The first couple of months were very uncomfortable. Instead of the wonderful ‘Good morning’ greetings he was used to hearing, all he would get as he walked down the street were mean stares. Instead of the guests he was used to receiving in Avraham and Sarah’s tent, everyone in Sodom kept to themselves.
But after a while, he got used to it. It wasn’t so crazy anymore. Who has time for guests when you’re so busy with your own life? Greeting is only for people who have nothing more important to do than engage in small-talk. What was originally strange behaviour for Lot and his family had now become everyday activity. And in no time at all, Lot had learned to thrive in Sodom, so much so that they appointed him mayor of the city!
Rabbi Tzadok observed fasts for forty years in order that Jerusalem might not be destroyed. He became so thin that when he ate anything the food could be seen as it passed through his throat. When he wanted to restore himself, they used to bring him a fig, and he would suck the juice and throw the rest away. How did the physicians heal Rabbi Tzadok? The first day they let him drink water in which bran had been soaked; on the next day water in which there had been coarse meal; on the next day water in which there had been flour, so that his stomach expanded little by little.

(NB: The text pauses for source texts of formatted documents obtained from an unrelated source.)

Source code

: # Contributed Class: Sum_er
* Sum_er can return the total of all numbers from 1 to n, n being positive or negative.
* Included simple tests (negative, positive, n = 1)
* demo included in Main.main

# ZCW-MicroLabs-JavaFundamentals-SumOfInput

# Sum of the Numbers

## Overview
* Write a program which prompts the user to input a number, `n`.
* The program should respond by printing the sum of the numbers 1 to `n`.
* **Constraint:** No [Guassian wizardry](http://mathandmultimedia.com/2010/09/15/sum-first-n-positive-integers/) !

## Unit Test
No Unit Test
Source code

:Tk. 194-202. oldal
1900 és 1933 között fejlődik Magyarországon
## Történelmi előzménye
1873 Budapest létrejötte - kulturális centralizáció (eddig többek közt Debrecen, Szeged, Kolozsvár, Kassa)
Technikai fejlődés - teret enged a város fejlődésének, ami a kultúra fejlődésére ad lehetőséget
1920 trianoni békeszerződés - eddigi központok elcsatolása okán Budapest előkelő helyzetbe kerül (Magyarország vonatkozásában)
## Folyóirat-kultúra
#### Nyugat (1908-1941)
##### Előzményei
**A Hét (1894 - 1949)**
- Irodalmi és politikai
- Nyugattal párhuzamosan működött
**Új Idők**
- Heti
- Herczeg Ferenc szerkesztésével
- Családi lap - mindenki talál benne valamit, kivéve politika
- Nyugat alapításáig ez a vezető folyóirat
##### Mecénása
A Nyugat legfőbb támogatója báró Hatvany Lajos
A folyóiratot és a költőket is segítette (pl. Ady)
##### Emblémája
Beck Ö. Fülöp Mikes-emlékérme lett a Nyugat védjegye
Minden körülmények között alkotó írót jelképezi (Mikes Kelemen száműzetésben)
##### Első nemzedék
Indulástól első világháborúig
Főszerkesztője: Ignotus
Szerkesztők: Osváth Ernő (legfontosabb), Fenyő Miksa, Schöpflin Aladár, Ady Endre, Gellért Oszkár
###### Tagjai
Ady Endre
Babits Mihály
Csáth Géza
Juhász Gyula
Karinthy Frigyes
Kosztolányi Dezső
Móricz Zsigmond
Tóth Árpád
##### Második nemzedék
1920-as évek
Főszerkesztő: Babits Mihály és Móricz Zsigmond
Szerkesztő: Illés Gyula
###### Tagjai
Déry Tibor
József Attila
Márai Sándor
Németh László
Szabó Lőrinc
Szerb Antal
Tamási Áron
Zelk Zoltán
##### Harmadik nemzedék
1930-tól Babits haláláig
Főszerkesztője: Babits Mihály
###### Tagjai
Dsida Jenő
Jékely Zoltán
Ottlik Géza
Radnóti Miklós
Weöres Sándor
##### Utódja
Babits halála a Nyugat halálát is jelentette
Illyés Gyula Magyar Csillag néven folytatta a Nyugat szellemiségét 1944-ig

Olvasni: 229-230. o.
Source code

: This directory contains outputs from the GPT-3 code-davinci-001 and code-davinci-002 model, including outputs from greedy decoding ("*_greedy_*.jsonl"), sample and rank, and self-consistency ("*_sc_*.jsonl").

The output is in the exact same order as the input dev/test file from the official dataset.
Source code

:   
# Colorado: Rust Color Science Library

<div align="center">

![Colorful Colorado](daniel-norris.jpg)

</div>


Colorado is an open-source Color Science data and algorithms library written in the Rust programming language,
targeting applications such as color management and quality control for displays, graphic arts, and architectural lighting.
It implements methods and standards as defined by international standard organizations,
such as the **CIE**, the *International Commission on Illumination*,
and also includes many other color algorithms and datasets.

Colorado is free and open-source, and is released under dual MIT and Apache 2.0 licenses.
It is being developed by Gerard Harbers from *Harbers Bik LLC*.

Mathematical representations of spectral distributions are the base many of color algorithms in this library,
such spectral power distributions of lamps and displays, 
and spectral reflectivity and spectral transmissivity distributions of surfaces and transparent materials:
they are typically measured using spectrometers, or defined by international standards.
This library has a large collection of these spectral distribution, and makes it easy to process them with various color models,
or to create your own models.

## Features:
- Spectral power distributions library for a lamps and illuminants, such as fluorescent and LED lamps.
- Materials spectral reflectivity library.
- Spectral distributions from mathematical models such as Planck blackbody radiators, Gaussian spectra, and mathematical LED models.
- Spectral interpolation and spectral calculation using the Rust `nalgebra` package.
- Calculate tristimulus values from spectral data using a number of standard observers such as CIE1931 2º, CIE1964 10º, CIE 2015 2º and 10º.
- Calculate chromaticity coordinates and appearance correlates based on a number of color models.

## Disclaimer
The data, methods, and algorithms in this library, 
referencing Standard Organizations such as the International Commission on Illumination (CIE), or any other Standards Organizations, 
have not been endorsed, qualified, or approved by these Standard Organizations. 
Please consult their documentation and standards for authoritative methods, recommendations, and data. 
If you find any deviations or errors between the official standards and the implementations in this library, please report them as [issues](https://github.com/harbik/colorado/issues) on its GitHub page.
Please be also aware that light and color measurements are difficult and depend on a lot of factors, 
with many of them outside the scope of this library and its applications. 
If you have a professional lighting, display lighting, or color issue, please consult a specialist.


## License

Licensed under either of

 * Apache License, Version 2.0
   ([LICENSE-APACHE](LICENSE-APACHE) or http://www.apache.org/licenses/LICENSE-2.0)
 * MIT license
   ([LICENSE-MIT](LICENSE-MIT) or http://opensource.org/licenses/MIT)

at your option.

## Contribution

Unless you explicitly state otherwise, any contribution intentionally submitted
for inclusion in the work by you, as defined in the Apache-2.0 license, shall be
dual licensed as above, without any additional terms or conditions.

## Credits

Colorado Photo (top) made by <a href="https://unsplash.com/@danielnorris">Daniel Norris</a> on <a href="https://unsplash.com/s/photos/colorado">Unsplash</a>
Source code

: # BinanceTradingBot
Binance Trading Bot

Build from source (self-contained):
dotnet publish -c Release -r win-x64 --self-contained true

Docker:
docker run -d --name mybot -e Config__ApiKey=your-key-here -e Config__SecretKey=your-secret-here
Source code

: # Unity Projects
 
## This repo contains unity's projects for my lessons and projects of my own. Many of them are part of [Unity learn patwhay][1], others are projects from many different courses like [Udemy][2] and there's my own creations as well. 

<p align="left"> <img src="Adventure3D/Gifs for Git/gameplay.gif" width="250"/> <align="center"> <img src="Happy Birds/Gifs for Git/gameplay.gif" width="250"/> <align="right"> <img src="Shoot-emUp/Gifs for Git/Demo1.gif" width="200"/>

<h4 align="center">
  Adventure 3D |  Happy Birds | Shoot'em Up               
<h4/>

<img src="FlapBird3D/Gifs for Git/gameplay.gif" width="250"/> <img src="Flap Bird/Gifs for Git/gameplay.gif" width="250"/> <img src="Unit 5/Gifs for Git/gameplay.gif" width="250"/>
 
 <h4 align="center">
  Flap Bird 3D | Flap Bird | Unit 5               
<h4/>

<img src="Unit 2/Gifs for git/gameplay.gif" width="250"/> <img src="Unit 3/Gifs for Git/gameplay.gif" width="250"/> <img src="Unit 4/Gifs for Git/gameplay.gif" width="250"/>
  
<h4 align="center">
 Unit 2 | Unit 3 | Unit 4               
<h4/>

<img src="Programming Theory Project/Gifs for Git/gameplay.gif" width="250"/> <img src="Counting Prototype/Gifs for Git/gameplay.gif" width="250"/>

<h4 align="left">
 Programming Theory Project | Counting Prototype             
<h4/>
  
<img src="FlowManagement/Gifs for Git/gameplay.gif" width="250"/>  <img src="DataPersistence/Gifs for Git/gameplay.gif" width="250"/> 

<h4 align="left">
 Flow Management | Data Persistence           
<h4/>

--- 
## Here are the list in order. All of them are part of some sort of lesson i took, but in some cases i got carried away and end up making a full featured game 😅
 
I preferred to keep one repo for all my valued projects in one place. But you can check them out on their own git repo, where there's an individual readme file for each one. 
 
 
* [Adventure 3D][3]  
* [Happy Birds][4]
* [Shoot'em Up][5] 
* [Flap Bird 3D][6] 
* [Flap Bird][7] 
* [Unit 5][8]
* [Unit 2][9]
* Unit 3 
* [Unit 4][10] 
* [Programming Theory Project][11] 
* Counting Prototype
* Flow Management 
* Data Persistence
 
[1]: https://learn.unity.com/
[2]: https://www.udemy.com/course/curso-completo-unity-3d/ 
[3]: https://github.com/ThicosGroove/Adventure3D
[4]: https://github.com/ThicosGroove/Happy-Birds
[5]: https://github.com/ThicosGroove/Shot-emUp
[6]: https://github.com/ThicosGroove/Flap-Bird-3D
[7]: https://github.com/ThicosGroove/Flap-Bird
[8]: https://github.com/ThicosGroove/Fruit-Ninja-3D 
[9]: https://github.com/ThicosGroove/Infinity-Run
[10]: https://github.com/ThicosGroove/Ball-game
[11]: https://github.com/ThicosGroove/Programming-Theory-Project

After Titus destroyed the Holy Temple in Jerusalem, he took the curtain and shaped it like a basket and brought all the vessels of the Sanctuary and put them in it, and then put them on board ship to go and triumph with them in his city. A gale sprang up at sea which threatened to wreck him. He said: Apparently the power of the God of these people is only over water. When Pharaoh came He drowned him in water, when Sisera came He drowned him in water. He is also trying to drown me in water. If he is really mighty, let him come up on the dry land and fight with me. A voice went forth from Heaven saying; Sinner, son of sinner, descendant of Esau the sinner, I have a tiny creature in my world called a gnat. Go up on the dry land and make war with it. When he landed the gnat came and entered his nose, and it knocked against his brain for seven years. One day as he was passing a blacksmith's it heard the noise of the hammer and stopped. He said; I see there is a remedy. So every day they brought a blacksmith who hammered before him. This went on for thirty days, but then the creature got used to it.
Often in life, when we are first introduced to an inappropriate situation, we find ourselves uncomfortable. The little voice inside tells us that the new environment or set of behaviours is unbecoming. But unfortunately, with time, we allow ourselves to get used to the circumstances.
Lot could never have pictured himself living among the wicked. And yet, before long he was their leader! Rabbi Tzadok spent forty years singlehandedly spiritually resisting the Roman invasion. And yet, once it became an inevitability, they managed to slowly but surely wean him off his conviction – a morsel of food at a time. The gnat inside Titus’s head was initially silenced by the noise of the blacksmith’s hammer. But with time, he got used to it.
Maybe you moved to a new community and found a synagogue that’s not quite as traditional as what you came from. Remember how strange it felt in the beginning? But with time, it began to grow on you. It’s time to wake up from your inertia and restore your soul to its source!
Maybe over time your friends started acting in ways you weren’t comfortable with. Perhaps it was the places they began to frequent. Maybe it was the food they started eating. In the beginning, the little voice inside nagged and nudged, telling you that it wasn’t right. But after a while, you learned to ignore the ‘little voice of prophecy.’ It’s time to reawaken and heed your voice of conscience and reason! It’s time to transport your soul back to its true spiritual place that it yearns to be!
Often the litmus test of right and wrong is simply asking yourself how you would have felt ten years ago about your current behaviour. May you never allow your body to become comfortable doing things that your soul is uncomfortable with!